Surement que les deux chef d’état devais s’entretenir sur la question de la dette, mais pas seulement, l’orientation révolutionnaire de Sankara étais inacceptable pour le colon, car celle si résonnais jusqu’au fin fond la brousse ou l’ont pouvaient entendre sur des piste improbable, des groupes d’enfants sortis de nul part scandant joyeusement "la patrie ou la mort nous vaincrons camarade" c’est dire le chemin parcouru par Sankara et donc la réponse du colon par le meurtre, pratiquement un mois jour pour jour après la visite de Mitterrand.

19/10/2012 23:13 par Feufollet

Comme je t’ai admiré Thomas
Tu étais la preuve du contraire
De l’ordinaire, si tristement pervertit
Les purs ne subsistent pas
Et en plus ils sont rares
Je pense aussi à ton frère d’honneur P.Lumumba
Qui fut assasiné pour raison d’intégrité
Et combien d’autres ?
Si tu n’est pas soumis ou corrompus
On te tue
Et après on dit qu’il n’y a que des corrompus en Afrique

20/10/2012 10:11 par calame julia

Magnifique ! une découverte que je vais m’employer à partager.

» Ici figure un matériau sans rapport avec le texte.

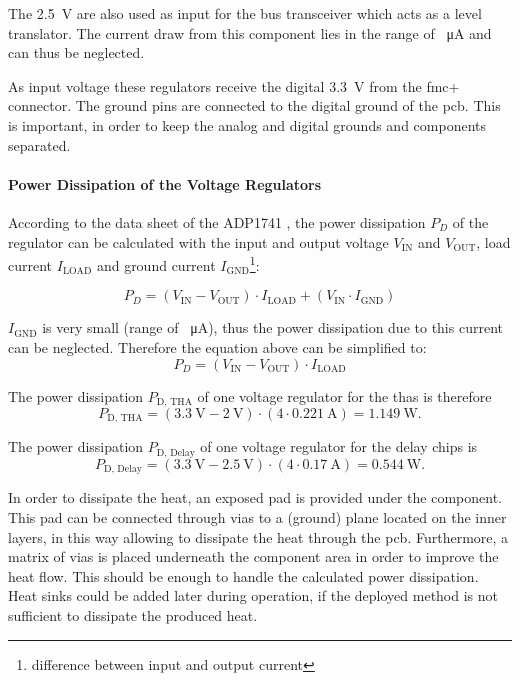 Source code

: The \SI{2.5}{\volt} are also used as input for the bus transceiver which acts as a level translator. 
The current draw from this component lies in the range of \SI{}{\micro \ampere} and can thus be neglected.

As input voltage these regulators receive the digital \SI{3.3}{\volt} from the \gls{fmc}+ connector.
The ground pins are connected to the digital ground of the \gls{pcb}.
This is important, in order to keep the analog and digital grounds and components separated.

\paragraph{Power Dissipation of the Voltage Regulators}
According to the data sheet of the ADP1741 \cite{adp1741}, the power dissipation $P_D$ of the regulator can be calculated with the input and output voltage $V_\text{IN}$ and $V_\text{OUT}$, load current $I_\text{LOAD}$ and ground current $I_\text{GND}$\footnote{difference between input and output current}:

\begin{equation}
	P_D = (V_\text{IN} - V_\text{OUT}) \cdot I_\text{LOAD} + (V_\text{IN} \cdot I_\text{GND})
\end{equation}

$I_\text{GND}$ is very small (range of \SI{}{\micro \ampere}), thus the power dissipation due to this current can be neglected.
Therefore the equation above can be simplified to:
\begin{equation}
	P_D = (V_\text{IN} - V_\text{OUT}) \cdot I_\text{LOAD}
\end{equation}

The power dissipation $P_\text{D, THA}$ of one voltage regulator for the \glspl{tha} is therefore
\begin{equation}
	P_\text{D, THA} = (\SI{3.3}{\volt} - \SI{2}{\volt}) \cdot (4 \cdot \SI{0.221}{\ampere}) = \SI{1.149}{\watt}.
\end{equation}

The power dissipation $P_\text{D, Delay}$ of one voltage regulator for the delay chips is 
\begin{equation}
	P_\text{D, Delay} = (\SI{3.3}{\volt} - \SI{2.5}{\volt}) \cdot (4 \cdot \SI{0.17}{\ampere}) = \SI{0.544}{\watt}.
\end{equation}

In order to dissipate the heat, an exposed pad is provided under the component.
This pad can be connected through vias to a (ground) plane located on the inner layers, in this way allowing to dissipate the heat through the \gls{pcb}.
Furthermore, a matrix of vias is placed underneath the component area in order to improve the heat flow.
This should be enough to handle the calculated power dissipation.
Heat sinks could be added later during operation, if the deployed method is not sufficient to dissipate the produced heat.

20/10/2012 10:44 par cinto

Il faut souligner la responsabilité et surtout le cynisme de Mitterrand : je me souviens encore de sa visite au Burkina ; un mois avant l’assassinat de Sankara (qui devait déjà être en préparation), Mitterrand, sur son ton patelin, lui a dit que, vu la différence d’âge, il lui parlait comme à un fils !

22/10/2012 09:34 par babelouest

@ Cinto
Mitterrand était un fieffé florentin. Il ne déparait pas la lignée de "présidents" que nous avons eus au moins à partir de Pompidou, sinon plus tôt encore. Et çà dure toujours.
Les gens bien, ceux qui veulent vraiment coûte que coûte arranger les choses, se retrouvent tous un jour face à un mitraillage, une "panne" d’avion ou un p..... de camion. Seule solution : démolir le Capital avant qu’il ne nous démolisse.